------ Given records ------

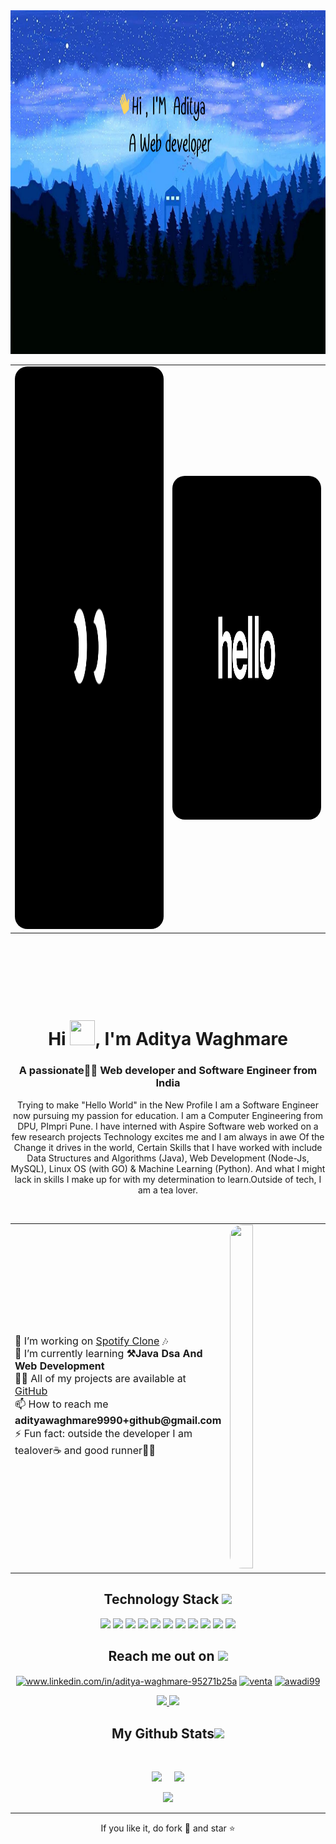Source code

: <img src="Aditya waghmare (3).png" height=550px width=100% >
<table>
  <tr>
    <td width="50%">
      <img src="https://github.com/awadi99/awadi99/blob/main/download.gif" height="900px" width="100%" style="border-radius: 20px;">
    </td>
    <td width="50%">
      <img src="https://github.com/awadi99/awadi99/blob/main/helo.gif" height="550px" width="100%" style="border-radius: 20px;">
    </td>
  </tr>
</table>

<h1 align="center">Hi
 <img src="https://media0.giphy.com/media/0IxONYHUw0vikYuAoL/giphy.gif?cid=6c09b952v6ng29bsa2hkkarrcbqknae5eywo67bgld66dr58&ep=v1_stickers_related&rid=giphy.gif&ct=s"height =40px width =40px" style ="margin:100px 0px 0px 0px;">, I'm Aditya Waghmare</h1>
<h3 align="center">A passionate🧑‍💻 Web developer and Software Engineer from India</h3>

<p align="center">Trying to make "Hello World" in the New Profile I am a Software Engineer now pursuing my passion for education. I am a Computer Engineering from DPU, PImpri Pune. I have interned with Aspire Software web worked on a few research projects  Technology excites me and I am always in awe Of the Change it drives in the world, Certain Skills that I have worked with include Data Structures and Algorithms (Java), Web Development (Node-Js, MySQL), Linux OS (with GO) & Machine Learning (Python). And what I might lack in skills I make up for with my determination to learn.Outside of tech, I am a tea lover.</p>
&nbsp;
&nbsp;
&nbsp;
<table  width="80%" >
  <tr>
    <!-- Left Column: Info List -->
    <td width="50%">
      <ul style="list-style: none; padding: 0; font-size: 16px;">
        <li>🔭 I’m working on <a href="https://github.com/awadi99?tab=repositories">Spotify Clone</a> 🎶</li>
        <li>🌱 I’m currently learning <b>⚒️Java Dsa And Web Development</b></li>
        <li>👨‍💻 All of my projects are available at <a href="https://github.com/awadi99?tab=repositories">GitHub</a></li>
        <li>📫 How to reach me <b>adityawaghmare9990+github@gmail.com</b></li>
        <li>⚡ Fun fact: outside the developer I am tealover☕ and good runner🏃‍♂️</li>
      </ul>
    </td>
    <!-- Right Column: GIF -->
    <td width="50%">
      <img src="https://github.com/awadi99/awadi99/blob/main/Designer%20at%20work.gif" 
           height="550px" width="50%" style="border-radius: 20px;">
    </td>
  </tr>
</table>


<h2 align="center">Technology Stack <img src="https://github.com/ritik307/ritik307/blob/main/images/laptop.gif" width="50"></h2>

<p align="center">
<img src="https://img.shields.io/badge/-HTML5-E34F26?style=flat-square&logo=html5&logoColor=white"/>
<img src="https://img.shields.io/badge/-CSS3-1572B6?style=flat-square&logo=css3"/>
<img src="https://img.shields.io/badge/-Bootstrap-563D7C?style=flat-square&logo=bootstrap"/>
<img src="https://img.shields.io/badge/-java-E34A86?style=flat-square&logo=java"/>
<img src="https://img.shields.io/badge/-JavaScript-black?style=flat-square&logo=javascript"/>
<img src="https://img.shields.io/badge/-Nodejs-black?style=flat-square&logo=Node.js"/>
<img src="https://img.shields.io/badge/-React-black?style=flat-square&logo=react"/>
<img src="https://img.shields.io/badge/-MongoDB-black?style=flat-square&logo=mongodb"/>
<img src="https://img.shields.io/badge/-MySQL-black?style=flat-square&logo=mysql"/>
<img src="https://img.shields.io/badge/-Git-black?style=flat-square&logo=git"/>
<img src="https://img.shields.io/badge/-GitHub-black?style=flat-square&logo=github"/>
</p>



<h2 align="center">Reach me out on <img src="https://media0.giphy.com/media/jqNPzdTTxQfOgOqpO4/source.gif" width="50"></h2><p align="center">
<a href="https://linkedin.com/in/www.linkedin.com/in/aditya-waghmare-95271b25a" target="blank"><img align="center" src="https://raw.githubusercontent.com/rahuldkjain/github-profile-readme-generator/master/src/images/icons/Social/linked-in-alt.svg" alt="www.linkedin.com/in/aditya-waghmare-95271b25a" height="30" width="40" /></a>
<a href="https://leetcode.com/u/aw_adi/" target="blank"><img align="center" src="https://raw.githubusercontent.com/rahuldkjain/github-profile-readme-generator/master/src/images/icons/Social/leet-code.svg" alt="venta" height="30" width="40" /></a>
<a href="https://auth.geeksforgeeks.org/user/awadi99" target="blank"><img align="center" src="https://raw.githubusercontent.com/rahuldkjain/github-profile-readme-generator/master/src/images/icons/Social/geeks-for-geeks.svg" alt="awadi99" height="30" width="40" /></a>
</p>

<p align="center">
<!-- <img src="https://img.shields.io/badge/-ritik-purple?style=flat-square&logo=instagram&logoColor=white&link=https://www.instagram.com/pinkdogg307/"/> -->
<a href="mailto: ritikpr307@gmail.com">
 <img src="https://img.shields.io/badge/-awadi99-c14438?style=flat-square&logo=Gmail&logoColor=white&link=mailto:adityawaghmare9990+github@gmail.com"/>
</a>
<a href="https://www.linkedin.com/in/aditya-waghmare-95271b25a/">
 <img src="https://img.shields.io/badge/-awadi99-blue?style=flat-square&logo=Linkedin&logoColor=white&link=https://www.linkedin.com/in/aditya-waghmare-95271b25a/"/>
</a>
</p>




<h2 align="center">
  My Github Stats<img src="https://media.giphy.com/media/VgCDAzcKvsR6OM0uWg/giphy.gif" width="50">
</h2>
 
<br>

<p align = "center">
  <img  src = "https://github-readme-stats.vercel.app/api?username=awadi99&show_icons=true&theme=radical&line_height=27">
  &nbsp;
  &nbsp;
  <img align=left" src = "https://github-readme-stats.vercel.app/api/top-langs/?username=awadi99&show=html,css,javascript,java,shaderlab,kotlin,hlsl&theme=radical">
</p>

<p align = "center">
 <img  src="https://github-readme-streak-stats.herokuapp.com/?user=awadi99&show_icons=true&locale=en&layout=compact&theme=radical&line_height=0" />
</p> 

<hr>
<p align="center">If you like it, do fork 🍴 and star ⭐</p>
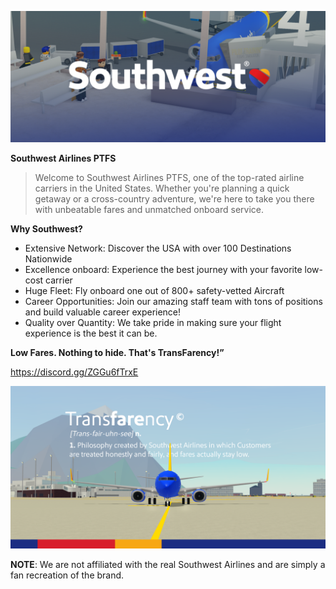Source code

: ![Southwest Banner](https://github.com/Southwest-PTFS/.github/blob/main/NewsBanner.png)
 
 **Southwest Airlines PTFS**

> Welcome to Southwest Airlines PTFS, one of the top-rated airline carriers in the United States. Whether you're planning a quick getaway or a cross-country adventure, we're here to take you there with unbeatable fares and unmatched onboard service. 

**Why Southwest?**
- Extensive Network: Discover the USA with over 100 Destinations Nationwide
- Excellence onboard: Experience the best journey with your favorite low-cost carrier
- Huge Fleet: Fly onboard one out of 800+ safety-vetted Aircraft
- Career Opportunities: Join our amazing staff team with tons of positions and build valuable career experience!
- Quality over Quantity: We take pride in making sure your flight experience is the best it can be. 

**Low Fares. Nothing to hide. That's TransFarency!”**

https://discord.gg/ZGGu6fTrxE

![Southwest Advert](https://github.com/Southwest-PTFS/.github/blob/main/transfarencynew.png)

**NOTE**: We are not affiliated with the real Southwest Airlines and are simply a fan recreation of the brand.


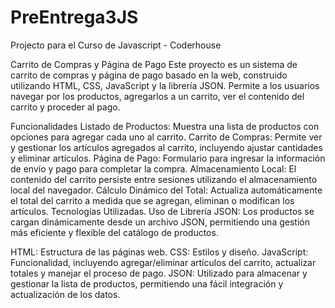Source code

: # PreEntrega3JS
Projecto para el Curso de Javascript - Coderhouse

Carrito de Compras y Página de Pago
Este proyecto es un sistema de carrito de compras y página de pago basado en la web, construido utilizando HTML, CSS, JavaScript  y la librería JSON. Permite a los usuarios navegar por los productos, agregarlos a un carrito, ver el contenido del carrito y proceder al pago.

Funcionalidades
Listado de Productos: Muestra una lista de productos con opciones para agregar cada uno al carrito.
Carrito de Compras: Permite ver y gestionar los artículos agregados al carrito, incluyendo ajustar cantidades y eliminar artículos.
Página de Pago: Formulario para ingresar la información de envío y pago para completar la compra.
Almacenamiento Local: El contenido del carrito persiste entre sesiones utilizando el almacenamiento local del navegador.
Cálculo Dinámico del Total: Actualiza automáticamente el total del carrito a medida que se agregan, eliminan o modifican los artículos.
Tecnologías Utilizadas.
Uso de Librería JSON: Los productos se cargan dinámicamente desde un archivo JSON, permitiendo una gestión más eficiente y flexible del catálogo de productos.

HTML: Estructura de las páginas web.
CSS: Estilos y diseño.
JavaScript: Funcionalidad, incluyendo agregar/eliminar artículos del carrito, actualizar totales y manejar el proceso de pago.
JSON: Utilizado para almacenar y gestionar la lista de productos, permitiendo una fácil integración y actualización de los datos.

------

▸ **About this task**:
Your answer should consist only of the lines above between the line holding "Tecnologías Utilizadas." and the line holding "JavaScript: Funcionalidad, incluyendo", inclusive, each transcribed exactly.

▸ **Task result**:
Tecnologías Utilizadas.
Uso de Librería JSON: Los productos se cargan dinámicamente desde un archivo JSON, permitiendo una gestión más eficiente y flexible del catálogo de productos.

HTML: Estructura de las páginas web.
CSS: Estilos y diseño.
JavaScript: Funcionalidad, incluyendo agregar/eliminar artículos del carrito, actualizar totales y manejar el proceso de pago.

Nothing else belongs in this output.